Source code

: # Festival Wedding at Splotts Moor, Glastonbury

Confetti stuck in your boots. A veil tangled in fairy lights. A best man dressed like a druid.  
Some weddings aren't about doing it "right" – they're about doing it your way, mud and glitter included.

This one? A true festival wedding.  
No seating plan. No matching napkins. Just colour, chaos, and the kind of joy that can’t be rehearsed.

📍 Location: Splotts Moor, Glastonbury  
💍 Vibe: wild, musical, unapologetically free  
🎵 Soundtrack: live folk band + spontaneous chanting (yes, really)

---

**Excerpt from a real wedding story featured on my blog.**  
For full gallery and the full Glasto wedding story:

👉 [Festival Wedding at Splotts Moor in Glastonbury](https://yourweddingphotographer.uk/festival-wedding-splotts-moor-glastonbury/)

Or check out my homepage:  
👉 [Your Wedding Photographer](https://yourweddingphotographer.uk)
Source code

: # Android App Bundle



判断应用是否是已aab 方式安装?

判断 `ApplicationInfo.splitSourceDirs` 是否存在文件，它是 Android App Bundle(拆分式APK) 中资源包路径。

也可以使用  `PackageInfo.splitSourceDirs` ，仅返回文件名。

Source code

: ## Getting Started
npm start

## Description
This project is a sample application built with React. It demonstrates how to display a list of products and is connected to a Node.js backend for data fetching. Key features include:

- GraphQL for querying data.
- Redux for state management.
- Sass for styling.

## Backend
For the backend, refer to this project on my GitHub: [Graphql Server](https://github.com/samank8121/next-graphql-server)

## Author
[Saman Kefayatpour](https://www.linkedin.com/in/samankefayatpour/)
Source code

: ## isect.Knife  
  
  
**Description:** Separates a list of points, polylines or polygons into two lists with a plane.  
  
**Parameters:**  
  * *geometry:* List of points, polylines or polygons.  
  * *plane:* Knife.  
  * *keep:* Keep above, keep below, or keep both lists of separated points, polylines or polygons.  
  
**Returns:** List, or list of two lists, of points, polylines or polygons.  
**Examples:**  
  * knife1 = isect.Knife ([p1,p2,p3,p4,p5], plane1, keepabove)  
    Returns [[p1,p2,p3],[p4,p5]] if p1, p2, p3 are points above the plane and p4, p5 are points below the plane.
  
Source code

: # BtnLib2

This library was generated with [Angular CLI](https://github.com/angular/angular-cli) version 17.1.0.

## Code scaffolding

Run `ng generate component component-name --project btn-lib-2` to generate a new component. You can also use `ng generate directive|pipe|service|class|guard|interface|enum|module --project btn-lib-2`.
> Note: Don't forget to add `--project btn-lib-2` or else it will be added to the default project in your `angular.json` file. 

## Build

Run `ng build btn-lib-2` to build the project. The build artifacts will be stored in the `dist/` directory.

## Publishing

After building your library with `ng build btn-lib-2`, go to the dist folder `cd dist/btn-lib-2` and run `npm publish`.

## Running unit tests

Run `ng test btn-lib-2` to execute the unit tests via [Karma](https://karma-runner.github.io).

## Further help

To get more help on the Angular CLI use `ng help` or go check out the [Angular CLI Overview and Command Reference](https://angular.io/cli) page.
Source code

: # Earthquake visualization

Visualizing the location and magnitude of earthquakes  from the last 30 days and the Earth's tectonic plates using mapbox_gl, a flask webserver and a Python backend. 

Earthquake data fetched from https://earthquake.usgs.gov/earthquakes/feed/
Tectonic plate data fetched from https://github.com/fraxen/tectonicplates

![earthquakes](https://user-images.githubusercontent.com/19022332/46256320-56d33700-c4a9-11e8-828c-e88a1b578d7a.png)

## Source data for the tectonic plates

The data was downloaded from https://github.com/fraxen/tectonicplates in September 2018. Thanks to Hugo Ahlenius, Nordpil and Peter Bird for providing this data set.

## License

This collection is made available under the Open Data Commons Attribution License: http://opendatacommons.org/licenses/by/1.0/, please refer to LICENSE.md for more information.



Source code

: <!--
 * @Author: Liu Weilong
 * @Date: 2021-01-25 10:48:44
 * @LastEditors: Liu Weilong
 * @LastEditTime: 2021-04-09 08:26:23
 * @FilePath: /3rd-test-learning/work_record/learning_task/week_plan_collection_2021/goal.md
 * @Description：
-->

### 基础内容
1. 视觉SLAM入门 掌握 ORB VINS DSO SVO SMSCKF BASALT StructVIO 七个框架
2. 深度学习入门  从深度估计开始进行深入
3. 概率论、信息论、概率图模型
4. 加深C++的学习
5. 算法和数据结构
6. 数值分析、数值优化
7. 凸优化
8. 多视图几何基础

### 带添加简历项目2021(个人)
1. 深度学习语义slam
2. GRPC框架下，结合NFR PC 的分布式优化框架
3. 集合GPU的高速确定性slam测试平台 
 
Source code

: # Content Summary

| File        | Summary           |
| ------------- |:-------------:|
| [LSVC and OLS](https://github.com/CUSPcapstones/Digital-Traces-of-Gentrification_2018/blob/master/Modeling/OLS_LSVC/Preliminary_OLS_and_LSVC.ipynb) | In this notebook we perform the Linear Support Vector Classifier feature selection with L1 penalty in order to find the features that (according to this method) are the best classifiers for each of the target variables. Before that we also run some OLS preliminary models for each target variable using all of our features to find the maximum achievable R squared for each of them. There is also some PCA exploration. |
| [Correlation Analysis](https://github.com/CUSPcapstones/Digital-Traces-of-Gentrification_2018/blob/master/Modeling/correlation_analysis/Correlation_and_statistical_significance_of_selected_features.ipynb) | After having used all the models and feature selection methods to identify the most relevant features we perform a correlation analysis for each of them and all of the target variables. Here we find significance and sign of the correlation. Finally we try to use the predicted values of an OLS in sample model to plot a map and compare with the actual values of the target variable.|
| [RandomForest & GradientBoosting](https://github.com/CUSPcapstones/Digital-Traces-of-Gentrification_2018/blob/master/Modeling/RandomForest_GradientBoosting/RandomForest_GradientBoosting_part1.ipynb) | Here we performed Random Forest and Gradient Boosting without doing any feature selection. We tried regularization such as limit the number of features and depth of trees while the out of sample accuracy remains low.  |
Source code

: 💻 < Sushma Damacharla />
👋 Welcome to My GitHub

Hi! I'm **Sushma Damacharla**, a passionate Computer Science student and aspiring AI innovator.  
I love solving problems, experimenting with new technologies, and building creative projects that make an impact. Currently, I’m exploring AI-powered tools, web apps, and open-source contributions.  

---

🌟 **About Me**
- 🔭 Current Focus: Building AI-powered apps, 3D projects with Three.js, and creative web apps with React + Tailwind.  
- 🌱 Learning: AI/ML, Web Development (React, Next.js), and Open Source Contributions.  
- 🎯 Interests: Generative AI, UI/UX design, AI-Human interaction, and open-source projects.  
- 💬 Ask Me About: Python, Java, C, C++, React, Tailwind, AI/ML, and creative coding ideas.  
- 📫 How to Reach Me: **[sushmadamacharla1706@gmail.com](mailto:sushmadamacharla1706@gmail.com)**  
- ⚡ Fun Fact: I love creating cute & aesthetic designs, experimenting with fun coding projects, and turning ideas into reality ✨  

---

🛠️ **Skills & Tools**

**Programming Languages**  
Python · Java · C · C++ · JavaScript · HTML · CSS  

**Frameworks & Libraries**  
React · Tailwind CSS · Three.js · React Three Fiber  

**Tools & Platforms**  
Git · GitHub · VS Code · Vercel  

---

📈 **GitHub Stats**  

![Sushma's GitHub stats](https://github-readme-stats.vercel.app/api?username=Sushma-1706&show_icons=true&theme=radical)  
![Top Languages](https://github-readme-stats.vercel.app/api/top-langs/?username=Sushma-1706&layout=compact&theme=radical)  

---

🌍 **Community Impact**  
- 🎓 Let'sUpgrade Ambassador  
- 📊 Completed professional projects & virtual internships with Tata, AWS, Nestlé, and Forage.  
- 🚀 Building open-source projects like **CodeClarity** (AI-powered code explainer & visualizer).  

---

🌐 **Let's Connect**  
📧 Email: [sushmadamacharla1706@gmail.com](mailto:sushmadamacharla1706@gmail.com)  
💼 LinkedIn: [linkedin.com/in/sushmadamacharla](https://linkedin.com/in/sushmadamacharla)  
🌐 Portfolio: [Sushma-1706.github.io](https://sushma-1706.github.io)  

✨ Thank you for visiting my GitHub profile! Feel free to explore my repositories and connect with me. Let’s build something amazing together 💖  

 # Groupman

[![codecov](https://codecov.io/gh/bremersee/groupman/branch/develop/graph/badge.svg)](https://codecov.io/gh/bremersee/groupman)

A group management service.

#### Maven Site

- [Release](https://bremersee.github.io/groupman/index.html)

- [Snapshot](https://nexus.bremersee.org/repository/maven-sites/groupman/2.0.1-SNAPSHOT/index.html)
◆ ◆ ◆ ◆ ◆
_Instructions to follow_:
How many of the lines above hold the word "variables"? State that number and nothing else.

_Task result_:
2